Michelle Obama’s memoir is an intensely emotional reckoning of a woman of substance and spirit. She portrays her triumphs and disappointments, both public and private, with unflinching sincerity and vibrant humor. It’s a piece of deep contemplation and mesmerizing storytelling that’s warm, wise, and revelatory.

Michelle Obama has established herself as one of our generation’s most iconic and powerful women. As an established and well-respected attorney, Michelle was an inspiration to women all over the world, which gave her the publicity she needed when she released Becoming. The dazzling first lady aided in the creation of the most embracing and multicultural White House in history. Obama has since established herself as a strong voice for women in the United States and worldwide. She demonstrates a few dance moves, slays Carpool Karaoke, and raises two daughters in this video.

Bossypants by Tina Fey

Tina Fey was a young girl with a vision: a recurrent dream where she was being pursued across a nearby airport by her middle-school gym coach. She also fantasized about becoming a stand-up comedian on television. Both of her dreams have come true. We will now hear Tina Fey’s tale.

Seriously… I’m Kidding by Ellen DeGeneres

Ellen DeGeneres’ Seriously… I’m Kidding seems like a one-on-one chat with Ellen herself. The book is hilarious, pleasant, and eccentric, with Ellen’s trademark vibrant outlook on life. It often veers into the ridiculous, with gag chapters that would fit well as small sketches on her show but are only worth skimming in a book.

Dear Girls: Intimate Tales, Untold Secrets, & Advice for Living Your Best Life by Ali Wong

In this truly unique set, the sharp observations and humor are much more intimate.

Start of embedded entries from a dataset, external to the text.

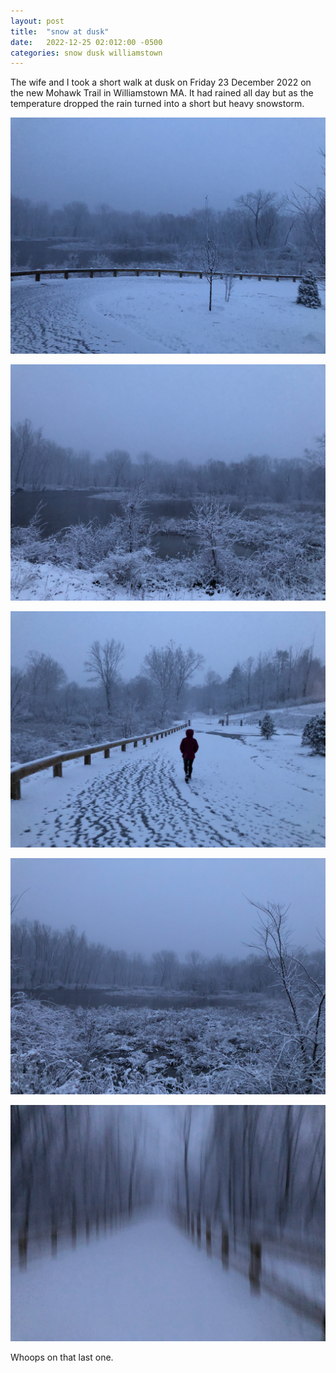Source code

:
 ```yaml
---
layout: post
title:  "snow at dusk"
date:   2022-12-25 02:012:00 -0500
categories: snow dusk williamstown
---
```


The wife and I took a short walk at dusk on Friday 23 December 2022 on the new Mohawk Trail in Williamstown MA. It had rained all day but as the temperature dropped the rain turned into a short but heavy snowstorm.

![new trail](/assets/images/IMG_2254.jpeg)  

![new trail](/assets/images/IMG_2259.jpeg)  

![new trail](/assets/images/IMG_2260.jpeg)  

![new trail](/assets/images/IMG_2261.jpeg)  

![new trail](/assets/images/IMG_2264.jpeg)  

Whoops on that last one.

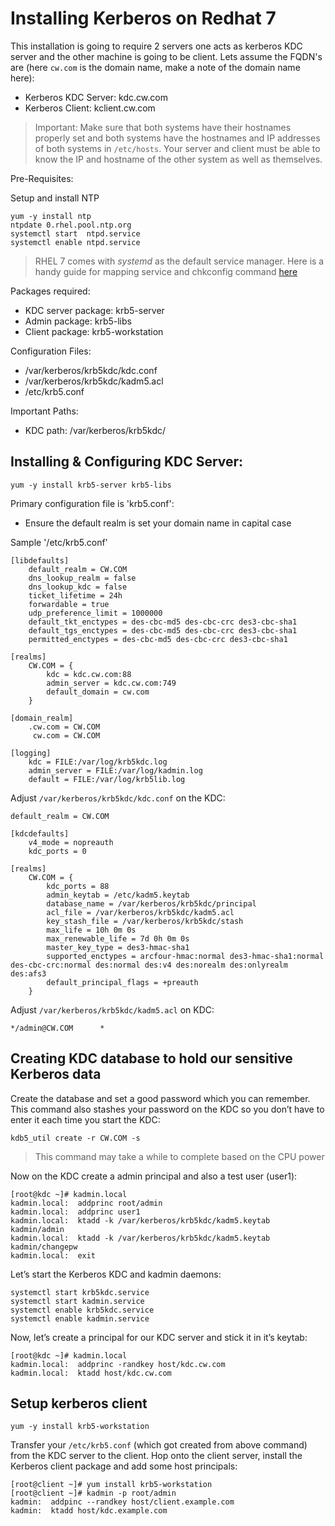 # Installing Kerberos on Redhat 7

This installation is going to require 2 servers one acts as kerberos KDC server
and the other machine is going to be client. Lets assume the FQDN's are (here
`cw.com` is the domain name, make a note of the domain name here):
  * Kerberos KDC Server: kdc.cw.com
  * Kerberos Client: kclient.cw.com

> Important: Make sure that both systems have their hostnames properly set and
> both systems have the hostnames and IP addresses of both systems in
> `/etc/hosts`. Your server and client must be able to know the IP and hostname
> of the other system as well as themselves.

Pre-Requisites:

Setup and install NTP

```
yum -y install ntp
ntpdate 0.rhel.pool.ntp.org
systemctl start  ntpd.service
systemctl enable ntpd.service
```

> RHEL 7 comes with *systemd* as the default service manager. Here is a handy
> guide for mapping service and chkconfig command [here](http://fedoraproject.org/wiki/SysVinit_to_Systemd_Cheatsheet)

Packages required:
  * KDC server package: krb5-server
  * Admin package: krb5-libs
  * Client package: krb5-workstation

Configuration Files:
  * /var/kerberos/krb5kdc/kdc.conf
  * /var/kerberos/krb5kdc/kadm5.acl
  * /etc/krb5.conf

Important Paths:
  * KDC path: /var/kerberos/krb5kdc/

## Installing & Configuring KDC Server:

```
yum -y install krb5-server krb5-libs
```

Primary configuration file is 'krb5.conf':
  * Ensure the default realm is set your domain name in capital case

Sample '/etc/krb5.conf'

```
[libdefaults]
    default_realm = CW.COM
    dns_lookup_realm = false
    dns_lookup_kdc = false
    ticket_lifetime = 24h
    forwardable = true
    udp_preference_limit = 1000000
    default_tkt_enctypes = des-cbc-md5 des-cbc-crc des3-cbc-sha1
    default_tgs_enctypes = des-cbc-md5 des-cbc-crc des3-cbc-sha1
    permitted_enctypes = des-cbc-md5 des-cbc-crc des3-cbc-sha1

[realms]
    CW.COM = {
        kdc = kdc.cw.com:88
        admin_server = kdc.cw.com:749
        default_domain = cw.com
    }

[domain_realm]
    .cw.com = CW.COM
     cw.com = CW.COM

[logging]
    kdc = FILE:/var/log/krb5kdc.log
    admin_server = FILE:/var/log/kadmin.log
    default = FILE:/var/log/krb5lib.log
```

Adjust `/var/kerberos/krb5kdc/kdc.conf` on the KDC:

```
default_realm = CW.COM

[kdcdefaults]
    v4_mode = nopreauth
    kdc_ports = 0

[realms]
    CW.COM = {
        kdc_ports = 88
        admin_keytab = /etc/kadm5.keytab
        database_name = /var/kerberos/krb5kdc/principal
        acl_file = /var/kerberos/krb5kdc/kadm5.acl
        key_stash_file = /var/kerberos/krb5kdc/stash
        max_life = 10h 0m 0s
        max_renewable_life = 7d 0h 0m 0s
        master_key_type = des3-hmac-sha1
        supported_enctypes = arcfour-hmac:normal des3-hmac-sha1:normal des-cbc-crc:normal des:normal des:v4 des:norealm des:onlyrealm des:afs3
        default_principal_flags = +preauth
    }
```

Adjust `/var/kerberos/krb5kdc/kadm5.acl` on KDC:

```
*/admin@CW.COM	    *
```

## Creating KDC database to hold our sensitive Kerberos data

Create the database and set a good password which you can remember. This command
also stashes your password on the KDC so you don’t have to enter it each time
you start the KDC:

```
kdb5_util create -r CW.COM -s
```

> This command may take a while to complete based on the CPU power

Now on the KDC create a admin principal and also a test user (user1):

```
[root@kdc ~]# kadmin.local
kadmin.local:  addprinc root/admin
kadmin.local:  addprinc user1
kadmin.local:  ktadd -k /var/kerberos/krb5kdc/kadm5.keytab kadmin/admin
kadmin.local:  ktadd -k /var/kerberos/krb5kdc/kadm5.keytab kadmin/changepw
kadmin.local:  exit
```

Let’s start the Kerberos KDC and kadmin daemons:

```
systemctl start krb5kdc.service
systemctl start kadmin.service
systemctl enable krb5kdc.service
systemctl enable kadmin.service
```

Now, let’s create a principal for our KDC server and stick it in it’s keytab:

```
[root@kdc ~]# kadmin.local
kadmin.local:  addprinc -randkey host/kdc.cw.com
kadmin.local:  ktadd host/kdc.cw.com
```

## Setup kerberos client

```
yum -y install krb5-workstation
```

Transfer your `/etc/krb5.conf` (which got created from above command) from the
KDC server to the client. Hop onto the client server, install the Kerberos
client package and add some host principals:

```
[root@client ~]# yum install krb5-workstation
[root@client ~]# kadmin -p root/admin
kadmin:  addpinc --randkey host/client.example.com
kadmin:  ktadd host/kdc.example.com
```
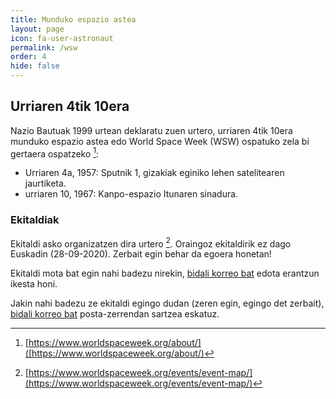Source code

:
 ```yaml
---
title: Munduko espazio astea
layout: page
icon: fa-user-astronaut
permalink: /wsw
order: 4
hide: false
---
```


## Urriaren 4tik 10era

Nazio Bautuak 1999 urtean deklaratu zuen urtero, urriaren 4tik 10era munduko espazio astea edo World Space Week (WSW) ospatuko zela bi gertaera ospatzeko [^1]:
* Urriaren 4a, 1957: Sputnik 1, gizakiak eginiko lehen satelitearen jaurtiketa.
* urriaren 10, 1967: Kanpo-espazio Itunaren sinadura.

### Ekitaldiak

Ekitaldi asko organizatzen dira urtero [^2]. Oraingoz ekitaldirik ez dago Euskadin (28-09-2020). Zerbait egin behar da egoera honetan!

Ekitaldi mota bat egin nahi badezu nirekin, [bidali korreo bat](mailto:info@espazioa.eu) edota erantzun ikesta honi.

Jakin nahi badezu ze ekitaldi egingo dudan (zeren egin, egingo det zerbait), [bidali korreo bat](mailto:info@espazioa.eu) posta-zerrendan sartzea eskatuz.

[^1]: [https://www.worldspaceweek.org/about/]([https://www.worldspaceweek.org/about/)
[^2]: [https://www.worldspaceweek.org/events/event-map/](https://www.worldspaceweek.org/events/event-map/)
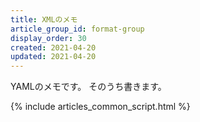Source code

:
 ```yaml
---
title: XMLのメモ
article_group_id: format-group
display_order: 30
created: 2021-04-20
updated: 2021-04-20
---
```

YAMLのメモです。
そのうち書きます。

{% include articles_common_script.html %}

She shares the lessons she’s learned from a comedy career and tells stories from her personal life, including the harsh singles’ life in New York, reconnecting with her Vietnamese origins, growing up as a rebellious child in San Francisco, and parenting war stories. Ali Wong’s letters, which were for her children, are absurdly funny, unexpectedly poignant, enlightening, and unsettling for everyone.

Wildflower by Drew Barrymore

Drew Barrymore’s second memoir, Wildflower, is even more restrained than her first, Little Girl Lost. It’s a collection of witty and insightful essays on different aspects of her life. The book is also available on bookstore shelves throughout the United States. Incidentally, if anyone wants to follow Drew’s writing style, it won’t take a degree to achieve her level of creativity.

The Princess Diarist by Carrie Fisher

Fisher’s last book, The Princess Diarist, was published while she was frail, anxious, and needy. Financial advisors for the Fisher family definitely had a hard time communicating with Carrie during those trying times as her last piece generated quite the revenue when it was published. It doesn’t have any pleasant and reflective endings where Fisher acknowledges how emotionally painful the affair was for her. When she thinks about him, she reverts to a lovelorn, self-conscious, 19-year-old version of herself. “While Carrison and I still have time to grow old together, that gateway is steadily closing. If we’re going to get back together, we’re going to have to do it soon.”